Patient Stories
Deborah Dormady Letham, PhD

Remission: Cancer Patients’ Golden Club

Reflections on why cancer treatments, screenings and life-prolonging drug development cannot stop for a pandemic

Each extra day is a gift to the family of a cancer patient. Extending opportunities to be together means more birthdays, anniversaries, and milestones for the families of those who receive what used to always be a terminal diagnosis. Cancer patients have options these days, novel therapies, and HOPE.

This being my company’s Oncology Awareness month, I have been thinking a lot about my friends who are fighting cancer and multiple family members, including my Dad and my Aunt Mary, who both fought cancer and passed away this past year. And I have been very inspired by my local friend Agnes who is about to receive her LAST cancer outpatient treatment and is joining that golden club known as “in remission”. It was tough for Agnes to double deal with the precautions against catching COVID-19 as well as cancer and her decision to continue treatment during the global pandemic, Year One, came with many family discussions and prayers. Now in Pandemic Year Two she is receiving her last treatment. Success. She stayed the course and is grateful.

I'm very glad that my friend Agnes got up the guts, the wherewithal, and the wits to CONTINUE her CANCER TREATMENTS and NOT do the “COVID Skip” like some patients may have. Maybe you, like me, have done the “COVID Skip” and held off visiting a doctor or getting a mammogram, PSA test, colonoscopy or skin cancer screening. As I now recommit myself to getting my screenings, I have scheduled my physical, been back to the dentist (twice), dermatologist for skin cancer screenings and visited a new OB/GYN. So far so good with a few more to go. When I called my eye doctor recently to arrange long overdue appointments for my son and myself, the receptionist actually remarked to her coworkers as she was hanging up the phone: "I got both of them! I got both of them into an appointment!!!!" (with many exclamation points to reflect the glee in her voice).

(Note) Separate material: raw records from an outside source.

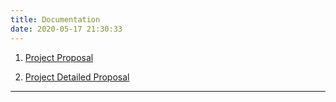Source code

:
 ```yaml
---
title: Documentation
date: 2020-05-17 21:30:33
---
```


1. [Project Proposal](/res/proposal.pdf)

2. [Project Detailed Proposal](/res/Detailed_Proposal.pdf)

----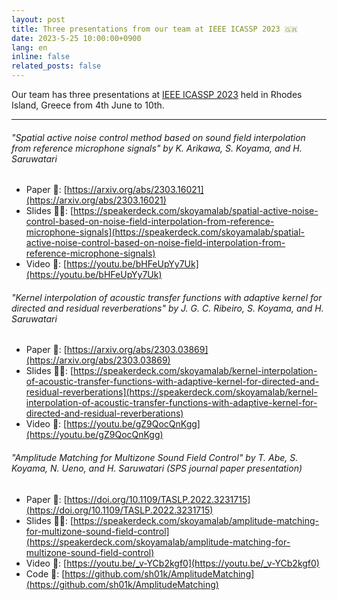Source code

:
 ```yaml
---
layout: post
title: Three presentations from our team at IEEE ICASSP 2023 🇬🇷
date: 2023-5-25 10:00:00+0900
lang: en
inline: false
related_posts: false
---
```


Our team has three presentations at [IEEE ICASSP 2023](https://2023.ieeeicassp.org/) held in Rhodes Island, Greece from 4th June to 10th. 

***

###### "Spatial active noise control method based on sound field interpolation from reference microphone signals" by K. Arikawa, S. Koyama, and H. Saruwatari
- Paper 📝: [https://arxiv.org/abs/2303.16021](https://arxiv.org/abs/2303.16021)
- Slides 👨‍💻: [https://speakerdeck.com/skoyamalab/spatial-active-noise-control-based-on-noise-field-interpolation-from-reference-microphone-signals](https://speakerdeck.com/skoyamalab/spatial-active-noise-control-based-on-noise-field-interpolation-from-reference-microphone-signals)
- Video 🎥: [https://youtu.be/bHFeUpYy7Uk](https://youtu.be/bHFeUpYy7Uk)

###### "Kernel interpolation of acoustic transfer functions with adaptive kernel for directed and residual reverberations" by J. G. C. Ribeiro, S. Koyama, and H. Saruwatari
- Paper 📝: [https://arxiv.org/abs/2303.03869](https://arxiv.org/abs/2303.03869)
- Slides 👨‍💻: [https://speakerdeck.com/skoyamalab/kernel-interpolation-of-acoustic-transfer-functions-with-adaptive-kernel-for-directed-and-residual-reverberations](https://speakerdeck.com/skoyamalab/kernel-interpolation-of-acoustic-transfer-functions-with-adaptive-kernel-for-directed-and-residual-reverberations)
- Video 🎥: [https://youtu.be/gZ9QocQnKgg](https://youtu.be/gZ9QocQnKgg)

###### "Amplitude Matching for Multizone Sound Field Control" by T. Abe, S. Koyama, N. Ueno, and H. Saruwatari (SPS journal paper presentation)
- Paper 📝: [https://doi.org/10.1109/TASLP.2022.3231715](https://doi.org/10.1109/TASLP.2022.3231715)
- Slides 👨‍💻: [https://speakerdeck.com/skoyamalab/amplitude-matching-for-multizone-sound-field-control](https://speakerdeck.com/skoyamalab/amplitude-matching-for-multizone-sound-field-control)
- Video 🎥: [https://youtu.be/_v-YCb2kgf0](https://youtu.be/_v-YCb2kgf0)
- Code 🔨: [https://github.com/sh01k/AmplitudeMatching](https://github.com/sh01k/AmplitudeMatching)
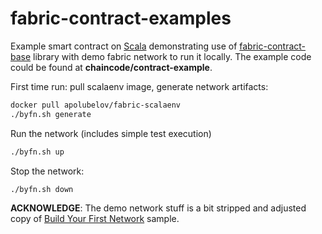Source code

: # fabric-contract-examples

Example smart contract on [Scala](https://www.scala-lang.org/) demonstrating use of [fabric-contract-base](https://github.com/apolubelov/fabric-contract-base) library with demo fabric network to run it locally.
The example code could be found at **chaincode/contract-example**.

First time run: pull scalaenv image, generate network artifacts:
```bash
docker pull apolubelov/fabric-scalaenv
./byfn.sh generate
```
Run the network (includes simple test execution)
```bash
./byfn.sh up
```
Stop the network:
```bash
./byfn.sh down
```

**ACKNOWLEDGE**: The demo network stuff is a bit stripped and adjusted copy of [Build Your First Network](https://github.com/hyperledger/fabric-samples/tree/release-1.3/first-network) sample.
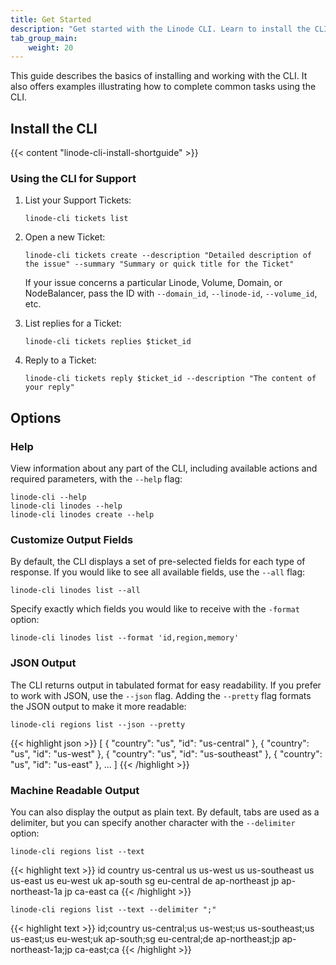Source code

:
```yaml
---
title: Get Started
description: "Get started with the Linode CLI. Learn to install the CLI and customize output fields."
tab_group_main:
    weight: 20
---
```


This guide describes the basics of installing and working with the CLI. It also offers examples illustrating how to complete common tasks using the CLI.

## Install the CLI

{{< content "linode-cli-install-shortguide" >}}

### Using the CLI for Support

1.  List your Support Tickets:

        linode-cli tickets list

1.  Open a new Ticket:

        linode-cli tickets create --description "Detailed description of the issue" --summary "Summary or quick title for the Ticket"

    If your issue concerns a particular Linode, Volume, Domain, or NodeBalancer, pass the ID with `--domain_id`, `--linode-id`, `--volume_id`, etc.

1.  List replies for a Ticket:

        linode-cli tickets replies $ticket_id

1.  Reply to a Ticket:

        linode-cli tickets reply $ticket_id --description "The content of your reply"


## Options

### Help

View information about any part of the CLI, including available actions and required parameters, with the `--help` flag:

    linode-cli --help
    linode-cli linodes --help
    linode-cli linodes create --help


### Customize Output Fields

By default, the CLI displays a set of pre-selected fields for each type of response. If you would like to see all available fields, use the `--all` flag:

    linode-cli linodes list --all

Specify exactly which fields you would like to receive with the `-format` option:

    linode-cli linodes list --format 'id,region,memory'


### JSON Output

The CLI returns output in tabulated format for easy readability. If you prefer to work with JSON, use the `--json` flag. Adding the `--pretty` flag formats the JSON output to make it more readable:

    linode-cli regions list --json --pretty

{{< highlight json >}}
[
  {
    "country": "us",
    "id": "us-central"
  },
  {
    "country": "us",
    "id": "us-west"
  },
  {
    "country": "us",
    "id": "us-southeast"
  },
  {
    "country": "us",
    "id": "us-east"
  },
  ...
]
{{< /highlight >}}


### Machine Readable Output

You can also display the output as plain text. By default, tabs are used as a delimiter, but you can specify another character with the `--delimiter` option:

    linode-cli regions list --text

{{< highlight text >}}
id	country
us-central	us
us-west	us
us-southeast	us
us-east	us
eu-west	uk
ap-south	sg
eu-central	de
ap-northeast	jp
ap-northeast-1a	jp
ca-east         ca
{{< /highlight >}}

    linode-cli regions list --text --delimiter ";"

{{< highlight text >}}
id;country
us-central;us
us-west;us
us-southeast;us
us-east;us
eu-west;uk
ap-south;sg
eu-central;de
ap-northeast;jp
ap-northeast-1a;jp
ca-east;ca
{{< /highlight >}}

September is a good time to be grateful for the scientists who develop and safety test—even during this awful pandemic—life-extending medications that my family members and friends are using to fight against their cancers. Our work at Charles River in helping pharmaceutical clients get cancer medications to market is so very important. Our workers have come to work or worked virtually since the pandemic began. They did not do any “COVID Skip.” They continued to safety test drugs.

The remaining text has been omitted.